-- EXTRACTED MATERIAL follows --

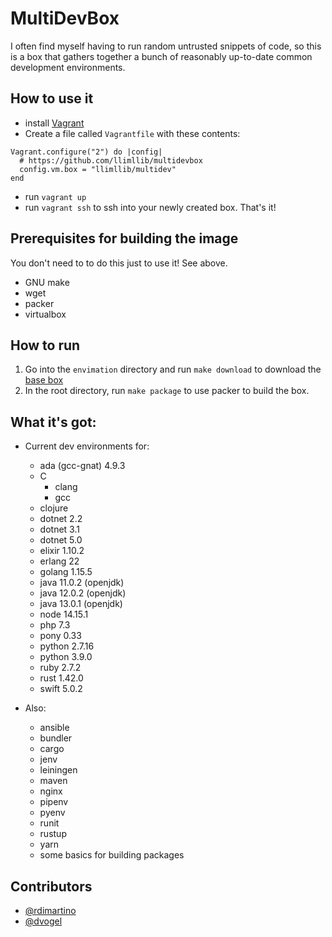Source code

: # MultiDevBox

I often find myself having to run random untrusted snippets of code, so this is
a box that gathers together a bunch of reasonably up-to-date common development
environments.

## How to use it

* install [Vagrant](https://www.vagrantup.com/)
* Create a file called `Vagrantfile` with these contents:

```
Vagrant.configure("2") do |config|
  # https://github.com/llimllib/multidevbox
  config.vm.box = "llimllib/multidev"
end
```

* run `vagrant up`
* run `vagrant ssh` to ssh into your newly created box. That's it!

## Prerequisites for building the image

You don't need to to do this just to use it! See above.

* GNU make
* wget
* packer
* virtualbox

## How to run

1. Go into the `envimation` directory and run `make download` to download the
   [base box](https://app.vagrantup.com/envimation/boxes/ubuntu-xenial)
2. In the root directory, run `make package` to use packer to build the box.

## What it's got:

* Current dev environments for:
  * ada (gcc-gnat) 4.9.3
  * C
      * clang
      * gcc
  * clojure
  * dotnet 2.2
  * dotnet 3.1
  * dotnet 5.0
  * elixir 1.10.2
  * erlang 22
  * golang 1.15.5
  * java 11.0.2 (openjdk)
  * java 12.0.2 (openjdk)
  * java 13.0.1 (openjdk)
  * node 14.15.1
  * php 7.3
  * pony 0.33
  * python 2.7.16
  * python 3.9.0
  * ruby 2.7.2
  * rust 1.42.0
  * swift 5.0.2

* Also:
  * ansible
  * bundler
  * cargo
  * jenv
  * leiningen
  * maven
  * nginx
  * pipenv
  * pyenv
  * runit
  * rustup
  * yarn
  * some basics for building packages

## Contributors

* [@rdimartino](https://github.com/rdimartino)
* [@dvogel](https://github.com/dvogel)
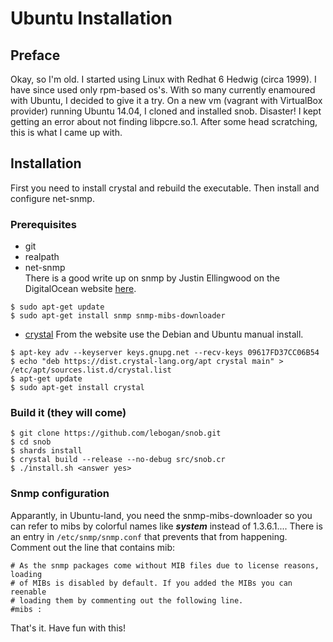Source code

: # Ubuntu Installation
## Preface
Okay, so I'm old. I started using Linux with Redhat 6 Hedwig (circa 1999). I have
since used only rpm-based os's. With so many currently enamoured with Ubuntu, I 
decided to give it a try. On a new vm (vagrant with VirtualBox provider)
running Ubuntu 14.04, I cloned and installed snob. Disaster! I kept getting an 
error about not finding libpcre.so.1. After some head scratching, this is what 
I came up with.

## Installation
First you need to install crystal and rebuild the executable. Then install and 
configure net-snmp.

### Prerequisites
- git
- realpath
- net-snmp  
There is a good write up on snmp by Justin Ellingwood on the DigitalOcean website 
[here](https://www.digitalocean.com/community/tutorials/how-to-install-and-configure-an-snmp-daemon-and-client-on-ubuntu-14-04).
```
$ sudo apt-get update
$ sudo apt-get install snmp snmp-mibs-downloader
```
- [crystal](https://crystal-lang.org/docs/installation/on_debian_and_ubuntu.html)
From the website use the Debian and Ubuntu manual install.
```
$ apt-key adv --keyserver keys.gnupg.net --recv-keys 09617FD37CC06B54
$ echo "deb https://dist.crystal-lang.org/apt crystal main" > /etc/apt/sources.list.d/crystal.list
$ apt-get update
$ sudo apt-get install crystal
```

### Build it (they will come)
```
$ git clone https://github.com/lebogan/snob.git
$ cd snob
$ shards install
$ crystal build --release --no-debug src/snob.cr
$ ./install.sh <answer yes>
```

### Snmp configuration
Apparantly, in Ubuntu-land, you need the snmp-mibs-downloader so you can refer to 
mibs by colorful names like ___system___ instead of 1.3.6.1.... There is an entry in 
`/etc/snmp/snmp.conf` that prevents that from happening. Comment out the line that
contains mib:
```
# As the snmp packages come without MIB files due to license reasons, loading
# of MIBs is disabled by default. If you added the MIBs you can reenable
# loading them by commenting out the following line.
#mibs :
```
That's it. Have fun with this!
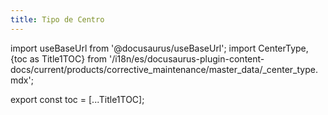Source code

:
 ```yaml
---
title: Tipo de Centro
---
```


import useBaseUrl from '@docusaurus/useBaseUrl'; 
import CenterType, {toc as Title1TOC} from '/i18n/es/docusaurus-plugin-content-docs/current/products/corrective_maintenance/master_data/_center_type.mdx'; 

<CenterType/>


export const toc = [...Title1TOC];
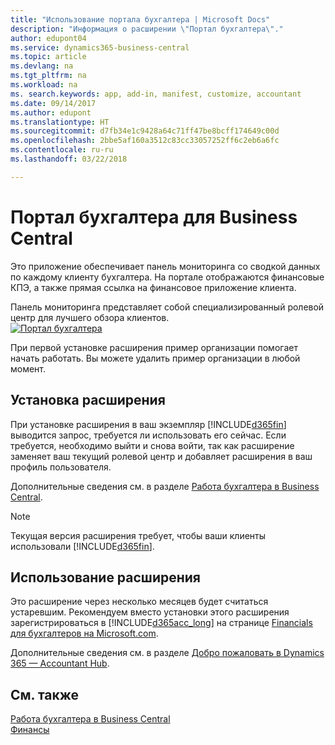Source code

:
 ```yaml
---
title: "Использование портала бухгалтера | Microsoft Docs"
description: "Информация о расширении \"Портал бухгалтера\"."
author: edupont04
ms.service: dynamics365-business-central
ms.topic: article
ms.devlang: na
ms.tgt_pltfrm: na
ms.workload: na
ms. search.keywords: app, add-in, manifest, customize, accountant
ms.date: 09/14/2017
ms.author: edupont
ms.translationtype: HT
ms.sourcegitcommit: d7fb34e1c9428a64c71ff47be8bcff174649c00d
ms.openlocfilehash: 2bbe5af160a3512c83cc33057252ff6c2eb6a6fc
ms.contentlocale: ru-ru
ms.lasthandoff: 03/22/2018

---
```

# <a name="accountant-portal-for-business-central"></a>Портал бухгалтера для Business Central
Это приложение обеспечивает панель мониторинга со сводкой данных по каждому клиенту бухгалтера. На портале отображаются финансовые КПЭ, а также прямая ссылка на финансовое приложение клиента.  

Панель мониторинга представляет собой специализированный ролевой центр для лучшего обзора клиентов.  
[![Портал бухгалтера](./media/ui-extensions-accportal/accountant-portal.png)](https://go.microsoft.com/fwlink/?linkid=851257)

При первой установке расширения пример организации помогает начать работать. Вы можете удалить пример организации в любой момент.  

## <a name="installing-the-extension"></a>Установка расширения
При установке расширения в ваш экземпляр [!INCLUDE[d365fin](includes/d365fin_md.md)] выводится запрос, требуется ли использовать его сейчас. Если требуется, необходимо выйти и снова войти, так как расширение заменяет ваш текущий ролевой центр и добавляет расширения в ваш профиль пользователя.  

Дополнительные сведения см. в разделе [Работа бухгалтера в Business Central](finance-accounting.md).  

> [!NOTE]  
>  Текущая версия расширения требует, чтобы ваши клиенты использовали [!INCLUDE[d365fin](includes/d365fin_md.md)].  

## <a name="using-the-extension"></a>Использование расширения
Это расширение через несколько месяцев будет считаться устаревшим. Рекомендуем вместо установки этого расширения зарегистрироваться в [!INCLUDE[d365acc_long](includes/d365acc_long_md.md)] на странице [Financials для бухгалтеров на Microsoft.com](https://www.microsoft.com/en-us/dynamics365/financial-insights-for-accountants).

Дополнительные сведения см. в разделе [Добро пожаловать в Dynamics 365 — Accountant Hub](/dynamics365/accountants/index.md).  

## <a name="see-also"></a>См. также
[Работа бухгалтера в Business Central](finance-accounting.md)  
[Финансы](finance.md)  

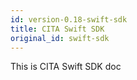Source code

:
 ```yaml
---
id: version-0.18-swift-sdk
title: CITA Swift SDK
original_id: swift-sdk
---
```


This is CITA Swift SDK doc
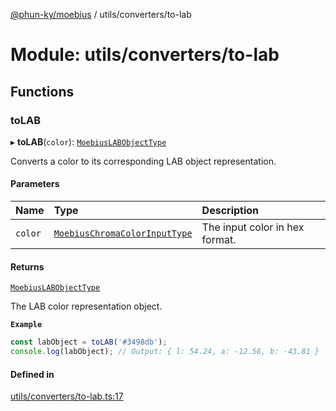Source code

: [@phun-ky/moebius](../README.md) / utils/converters/to-lab

# Module: utils/converters/to-lab

## Functions

### toLAB

▸ **toLAB**(`color`): [`MoebiusLABObjectType`](types.md#moebiuslabobjecttype)

Converts a color to its corresponding LAB object representation.

#### Parameters

| Name | Type | Description |
| :------ | :------ | :------ |
| `color` | [`MoebiusChromaColorInputType`](types.md#moebiuschromacolorinputtype) | The input color in hex format. |

#### Returns

[`MoebiusLABObjectType`](types.md#moebiuslabobjecttype)

The LAB color representation object.

**`Example`**

```ts
const labObject = toLAB('#3498db');
console.log(labObject); // Output: { l: 54.24, a: -12.56, b: -43.81 }
```

#### Defined in

[utils/converters/to-lab.ts:17](https://github.com/phun-ky/moebius/blob/main/src/utils/converters/to-lab.ts#L17)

-- EXTRACTED MATERIAL concluded --

PROBLEM DETAILS: Write out the entries again, exactly as given, skipping any images.

OUTPUT FOR THIS EXERCISE:
Source code

: # MultiDevBox

I often find myself having to run random untrusted snippets of code, so this is
a box that gathers together a bunch of reasonably up-to-date common development
environments.

## How to use it

* install [Vagrant](https://www.vagrantup.com/)
* Create a file called `Vagrantfile` with these contents:

```
Vagrant.configure("2") do |config|
  # https://github.com/llimllib/multidevbox
  config.vm.box = "llimllib/multidev"
end
```

* run `vagrant up`
* run `vagrant ssh` to ssh into your newly created box. That's it!

## Prerequisites for building the image

You don't need to to do this just to use it! See above.

* GNU make
* wget
* packer
* virtualbox

## How to run

1. Go into the `envimation` directory and run `make download` to download the
   [base box](https://app.vagrantup.com/envimation/boxes/ubuntu-xenial)
2. In the root directory, run `make package` to use packer to build the box.

## What it's got:

* Current dev environments for:
  * ada (gcc-gnat) 4.9.3
  * C
      * clang
      * gcc
  * clojure
  * dotnet 2.2
  * dotnet 3.1
  * dotnet 5.0
  * elixir 1.10.2
  * erlang 22
  * golang 1.15.5
  * java 11.0.2 (openjdk)
  * java 12.0.2 (openjdk)
  * java 13.0.1 (openjdk)
  * node 14.15.1
  * php 7.3
  * pony 0.33
  * python 2.7.16
  * python 3.9.0
  * ruby 2.7.2
  * rust 1.42.0
  * swift 5.0.2

* Also:
  * ansible
  * bundler
  * cargo
  * jenv
  * leiningen
  * maven
  * nginx
  * pipenv
  * pyenv
  * runit
  * rustup
  * yarn
  * some basics for building packages

## Contributors

* [@rdimartino](https://github.com/rdimartino)
* [@dvogel](https://github.com/dvogel)
Source code

: # Ubuntu Installation
## Preface
Okay, so I'm old. I started using Linux with Redhat 6 Hedwig (circa 1999). I have
since used only rpm-based os's. With so many currently enamoured with Ubuntu, I 
decided to give it a try. On a new vm (vagrant with VirtualBox provider)
running Ubuntu 14.04, I cloned and installed snob. Disaster! I kept getting an 
error about not finding libpcre.so.1. After some head scratching, this is what 
I came up with.

## Installation
First you need to install crystal and rebuild the executable. Then install and 
configure net-snmp.

### Prerequisites
- git
- realpath
- net-snmp  
There is a good write up on snmp by Justin Ellingwood on the DigitalOcean website 
[here](https://www.digitalocean.com/community/tutorials/how-to-install-and-configure-an-snmp-daemon-and-client-on-ubuntu-14-04).
```
$ sudo apt-get update
$ sudo apt-get install snmp snmp-mibs-downloader
```
- [crystal](https://crystal-lang.org/docs/installation/on_debian_and_ubuntu.html)
From the website use the Debian and Ubuntu manual install.
```
$ apt-key adv --keyserver keys.gnupg.net --recv-keys 09617FD37CC06B54
$ echo "deb https://dist.crystal-lang.org/apt crystal main" > /etc/apt/sources.list.d/crystal.list
$ apt-get update
$ sudo apt-get install crystal
```

### Build it (they will come)
```
$ git clone https://github.com/lebogan/snob.git
$ cd snob
$ shards install
$ crystal build --release --no-debug src/snob.cr
$ ./install.sh <answer yes>
```

### Snmp configuration
Apparantly, in Ubuntu-land, you need the snmp-mibs-downloader so you can refer to 
mibs by colorful names like ___system___ instead of 1.3.6.1.... There is an entry in 
`/etc/snmp/snmp.conf` that prevents that from happening. Comment out the line that
contains mib:
```
# As the snmp packages come without MIB files due to license reasons, loading
# of MIBs is disabled by default. If you added the MIBs you can reenable
# loading them by commenting out the following line.
#mibs :
```
That's it. Have fun with this!
Source code

:
 ```yaml
---
title: Tipo de Centro
---
```


import useBaseUrl from '@docusaurus/useBaseUrl'; 
import CenterType, {toc as Title1TOC} from '/i18n/es/docusaurus-plugin-content-docs/current/products/corrective_maintenance/master_data/_center_type.mdx'; 

<CenterType/>


export const toc = [...Title1TOC];
Source code

:
 ```yaml
---
title: "Использование портала бухгалтера | Microsoft Docs"
description: "Информация о расширении \"Портал бухгалтера\"."
author: edupont04
ms.service: dynamics365-business-central
ms.topic: article
ms.devlang: na
ms.tgt_pltfrm: na
ms.workload: na
ms. search.keywords: app, add-in, manifest, customize, accountant
ms.date: 09/14/2017
ms.author: edupont
ms.translationtype: HT
ms.sourcegitcommit: d7fb34e1c9428a64c71ff47be8bcff174649c00d
ms.openlocfilehash: 2bbe5af160a3512c83cc33057252ff6c2eb6a6fc
ms.contentlocale: ru-ru
ms.lasthandoff: 03/22/2018

---
```

# <a name="accountant-portal-for-business-central"></a>Портал бухгалтера для Business Central
Это приложение обеспечивает панель мониторинга со сводкой данных по каждому клиенту бухгалтера. На портале отображаются финансовые КПЭ, а также прямая ссылка на финансовое приложение клиента.  

Панель мониторинга представляет собой специализированный ролевой центр для лучшего обзора клиентов.  
[![Портал бухгалтера](./media/ui-extensions-accportal/accountant-portal.png)](https://go.microsoft.com/fwlink/?linkid=851257)

При первой установке расширения пример организации помогает начать работать. Вы можете удалить пример организации в любой момент.  

## <a name="installing-the-extension"></a>Установка расширения
При установке расширения в ваш экземпляр [!INCLUDE[d365fin](includes/d365fin_md.md)] выводится запрос, требуется ли использовать его сейчас. Если требуется, необходимо выйти и снова войти, так как расширение заменяет ваш текущий ролевой центр и добавляет расширения в ваш профиль пользователя.  

Дополнительные сведения см. в разделе [Работа бухгалтера в Business Central](finance-accounting.md).  

> [!NOTE]  
>  Текущая версия расширения требует, чтобы ваши клиенты использовали [!INCLUDE[d365fin](includes/d365fin_md.md)].  

## <a name="using-the-extension"></a>Использование расширения
Это расширение через несколько месяцев будет считаться устаревшим. Рекомендуем вместо установки этого расширения зарегистрироваться в [!INCLUDE[d365acc_long](includes/d365acc_long_md.md)] на странице [Financials для бухгалтеров на Microsoft.com](https://www.microsoft.com/en-us/dynamics365/financial-insights-for-accountants).

Дополнительные сведения см. в разделе [Добро пожаловать в Dynamics 365 — Accountant Hub](/dynamics365/accountants/index.md).  

## <a name="see-also"></a>См. также
[Работа бухгалтера в Business Central](finance-accounting.md)  
[Финансы](finance.md)  

Source code

:
 ```yaml
---
id: version-0.18-swift-sdk
title: CITA Swift SDK
original_id: swift-sdk
---
```


This is CITA Swift SDK doc
Source code

: [@phun-ky/moebius](../README.md) / utils/converters/to-lab

# Module: utils/converters/to-lab

## Functions

### toLAB

▸ **toLAB**(`color`): [`MoebiusLABObjectType`](types.md#moebiuslabobjecttype)

Converts a color to its corresponding LAB object representation.

#### Parameters

| Name | Type | Description |
| :------ | :------ | :------ |
| `color` | [`MoebiusChromaColorInputType`](types.md#moebiuschromacolorinputtype) | The input color in hex format. |

#### Returns

[`MoebiusLABObjectType`](types.md#moebiuslabobjecttype)

The LAB color representation object.

**`Example`**

```ts
const labObject = toLAB('#3498db');
console.log(labObject); // Output: { l: 54.24, a: -12.56, b: -43.81 }
```

#### Defined in

[utils/converters/to-lab.ts:17](https://github.com/phun-ky/moebius/blob/main/src/utils/converters/to-lab.ts#L17)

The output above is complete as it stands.